As A Humorist
Not long ago, about the time a party of Americans were setting out for
India to hunt the tiger, a young banker from New York came to
California to hunt what he rightly considered the nobler beast.
He chartered a small steamer in San Francisco Bay and taking with him
a party of friends, as well as a great-grandson of Daniel Boone, a
famous hunter, for a guide, he sailed up the coast to the redwood
s of Humboldt. Here he camped on the bank of a small stream
in a madrona thicket and began to hunt for his bear. He found his
bear, an old female with young cubs. As Boone was naturally in advance
when the beast was suddenly stumbled upon, he had to do the fighting,
and this gave the banker from the States a chance to scramble up a
small madrona. Of course he dropped his gun. They always do drop
their guns, by some singularly sad combination of accidents, when they
start up a tree with two rows of big teeth in the rear, and it is
hardly fair to expect the young bear-hunter from New York to prove an
exception. Poor Boone was severely maltreated by the savage old mother
grizzly in defense of her young. There was a crashing of brush and a
crushing of bones, and then all was still.
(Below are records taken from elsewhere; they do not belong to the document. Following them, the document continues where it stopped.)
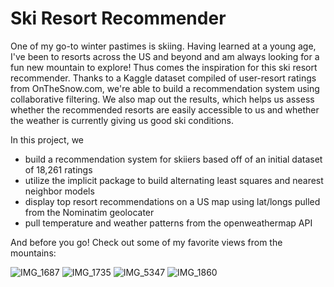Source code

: # Ski Resort Recommender
One of my go-to winter pastimes is skiing. Having learned at a young age, I've been to resorts across the US and beyond and am always looking for a fun new mountain to explore! Thus comes the inspiration for this ski resort recommender. Thanks to a Kaggle dataset compiled of user-resort ratings from OnTheSnow.com, we're able to build a recommendation system using collaborative filtering. We also map out the results, which helps us assess whether the recommended resorts are easily accessible to us and whether the weather is currently giving us good ski conditions. 

In this project, we
- build a recommendation system for skiiers based off of an initial dataset of 18,261 ratings
- utilize the implicit package to build alternating least squares and nearest neighbor models
- display top resort recommendations on a US map using lat/longs pulled from the Nominatim geolocater
- pull temperature and weather patterns from the openweathermap API

And before you go! Check out some of my favorite views from the mountains:

![IMG_1687](https://github.com/user-attachments/assets/1520afe1-2f09-4fb5-b06c-ffc7167b24eb)
![IMG_1735](https://github.com/user-attachments/assets/b6a49e67-bbb5-4fb8-946c-45c42853617f)
![IMG_5347](https://github.com/user-attachments/assets/ffbdb363-2308-4cb5-bd90-2035b06af7a8)
![IMG_1860](https://github.com/user-attachments/assets/28e9d901-71fe-4ba1-806c-b6bb157e3347)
Suddenly the bear seemed to remember that there was a second party who
had been in earnest search for a bear, and looking back down the trail
and up in the boughs of a small tree, she saw a pair of boots. She
left poor Boone senseless on the ground and went for those boots.
Coming forward, she reared up under the tree and began to claw for the
capitalist. He told me that she seemed to him, as she stood there, to
be about fifty feet high. Then she laid hold of the tree.
Fortunately this madrona tree is of a hard and unyielding nature, and
with all her strength she could neither break nor bend it. But she
kept thrusting up her long nose and longer claws, laying hold first of
his boots, which she pulled off, one after the other, with her teeth,
then with her claws she took hold of one garment and then another till
the man of money had hardly a shred, and his legs were streaming with
blood. Fearing that he should faint from loss of blood, he lashed
himself to the small trunk of the tree by his belt and then began to
scream with all his might for his friends.
When the bear became weary of clawing up at the dangling legs she went
back and began to turn poor Boone over to see if he showed any signs
of life. Then she came back and again clawed a while at the screaming
man up the madrona tree. It was great fun for the bear!
To cut a thrilling story short, the party in camp on the other side of
the creek finally came in hail, when the old bear gathered up her
babies and made safe exit up a gulch. Boone, now in Arizona, was so
badly crushed and bitten that his life was long despaired of, but he
finally got well. The bear, he informed me, showed no disposition to
eat him while turning him over and tapping him with her foot and
thrusting her nose into his bleeding face to see if he still breathed.
Story after story of this character could be told to prove that the
grizzly at home is not entirely brutal and savage; but rather a
good-natured lover of his family and fond of his sly joke.